◆ **TASK TO COMPLETE**: Go through the material below, find each line with the word "http", and copy those lines.

· · · ·

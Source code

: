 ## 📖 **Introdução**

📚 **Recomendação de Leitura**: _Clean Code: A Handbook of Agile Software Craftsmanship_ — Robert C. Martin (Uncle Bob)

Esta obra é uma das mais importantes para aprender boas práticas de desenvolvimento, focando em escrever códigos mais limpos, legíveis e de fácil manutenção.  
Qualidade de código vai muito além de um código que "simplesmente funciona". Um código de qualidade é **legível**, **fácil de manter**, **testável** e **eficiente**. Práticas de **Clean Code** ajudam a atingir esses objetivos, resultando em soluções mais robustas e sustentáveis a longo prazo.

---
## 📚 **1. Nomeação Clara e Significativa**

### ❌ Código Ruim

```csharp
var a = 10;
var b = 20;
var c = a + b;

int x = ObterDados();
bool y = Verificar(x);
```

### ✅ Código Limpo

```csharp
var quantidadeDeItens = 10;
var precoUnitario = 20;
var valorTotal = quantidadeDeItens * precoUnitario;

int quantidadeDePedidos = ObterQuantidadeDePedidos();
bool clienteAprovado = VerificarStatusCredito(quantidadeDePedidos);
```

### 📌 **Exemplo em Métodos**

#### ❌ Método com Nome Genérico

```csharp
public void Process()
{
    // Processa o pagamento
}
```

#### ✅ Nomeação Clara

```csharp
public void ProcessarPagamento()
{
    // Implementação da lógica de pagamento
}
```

· · · ·

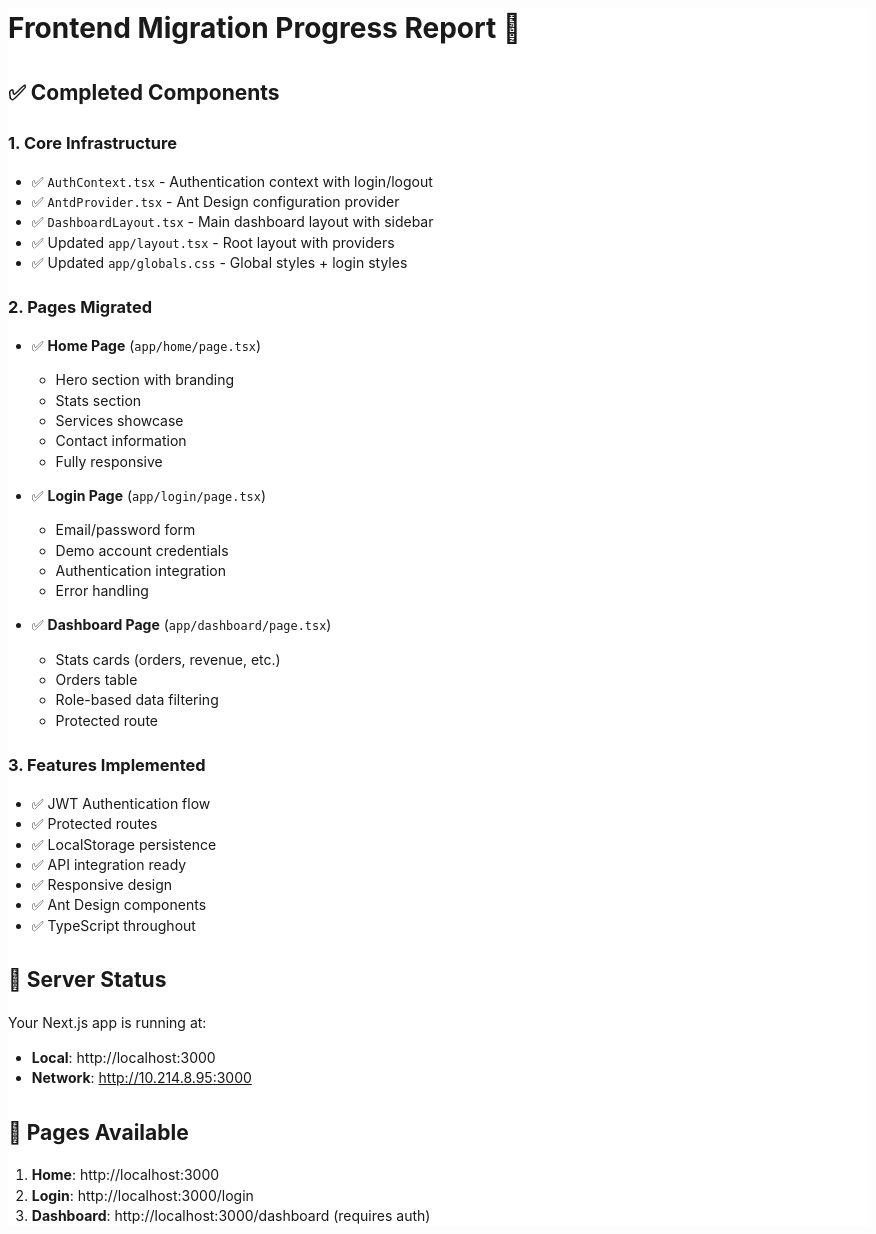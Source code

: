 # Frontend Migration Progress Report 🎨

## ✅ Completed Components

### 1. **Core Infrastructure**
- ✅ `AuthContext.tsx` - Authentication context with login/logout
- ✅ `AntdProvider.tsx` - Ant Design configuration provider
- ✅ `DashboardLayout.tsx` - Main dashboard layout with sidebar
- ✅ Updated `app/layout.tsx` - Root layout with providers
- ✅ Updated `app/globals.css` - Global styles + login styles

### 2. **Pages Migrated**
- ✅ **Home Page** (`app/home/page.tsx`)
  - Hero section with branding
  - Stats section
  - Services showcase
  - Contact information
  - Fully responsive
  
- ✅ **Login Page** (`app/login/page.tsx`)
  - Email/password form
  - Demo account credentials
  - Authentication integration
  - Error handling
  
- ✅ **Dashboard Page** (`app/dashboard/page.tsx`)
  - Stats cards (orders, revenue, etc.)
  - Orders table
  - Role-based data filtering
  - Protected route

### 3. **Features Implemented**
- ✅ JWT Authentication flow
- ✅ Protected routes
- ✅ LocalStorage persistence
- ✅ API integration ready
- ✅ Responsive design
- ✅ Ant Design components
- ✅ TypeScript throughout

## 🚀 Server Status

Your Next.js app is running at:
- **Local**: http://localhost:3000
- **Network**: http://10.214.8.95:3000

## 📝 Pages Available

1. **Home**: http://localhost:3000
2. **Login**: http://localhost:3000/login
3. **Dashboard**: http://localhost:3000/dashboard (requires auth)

· · · ·

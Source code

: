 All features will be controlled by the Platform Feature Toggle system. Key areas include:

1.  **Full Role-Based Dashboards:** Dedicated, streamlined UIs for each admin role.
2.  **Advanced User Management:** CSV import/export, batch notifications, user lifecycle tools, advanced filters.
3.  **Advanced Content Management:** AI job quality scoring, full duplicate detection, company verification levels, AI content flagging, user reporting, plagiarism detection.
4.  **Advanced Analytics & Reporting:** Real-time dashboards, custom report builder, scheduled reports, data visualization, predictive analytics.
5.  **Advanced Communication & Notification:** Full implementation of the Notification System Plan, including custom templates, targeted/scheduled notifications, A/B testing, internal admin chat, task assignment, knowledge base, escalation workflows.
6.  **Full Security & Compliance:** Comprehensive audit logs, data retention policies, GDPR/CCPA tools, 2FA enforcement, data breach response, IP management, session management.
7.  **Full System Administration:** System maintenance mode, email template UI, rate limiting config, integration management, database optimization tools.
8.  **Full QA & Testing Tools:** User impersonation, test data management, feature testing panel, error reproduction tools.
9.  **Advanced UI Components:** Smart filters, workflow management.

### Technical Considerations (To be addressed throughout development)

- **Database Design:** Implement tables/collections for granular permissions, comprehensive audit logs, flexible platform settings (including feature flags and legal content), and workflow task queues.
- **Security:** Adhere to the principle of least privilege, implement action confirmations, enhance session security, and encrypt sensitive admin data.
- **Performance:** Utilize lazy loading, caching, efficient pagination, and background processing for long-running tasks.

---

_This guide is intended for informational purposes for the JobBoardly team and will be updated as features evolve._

· · · ·

◆ **REPLY**:
- **Local**: http://localhost:3000
- **Network**: http://10.214.8.95:3000
1. **Home**: http://localhost:3000
2. **Login**: http://localhost:3000/login
3. **Dashboard**: http://localhost:3000/dashboard (requires auth)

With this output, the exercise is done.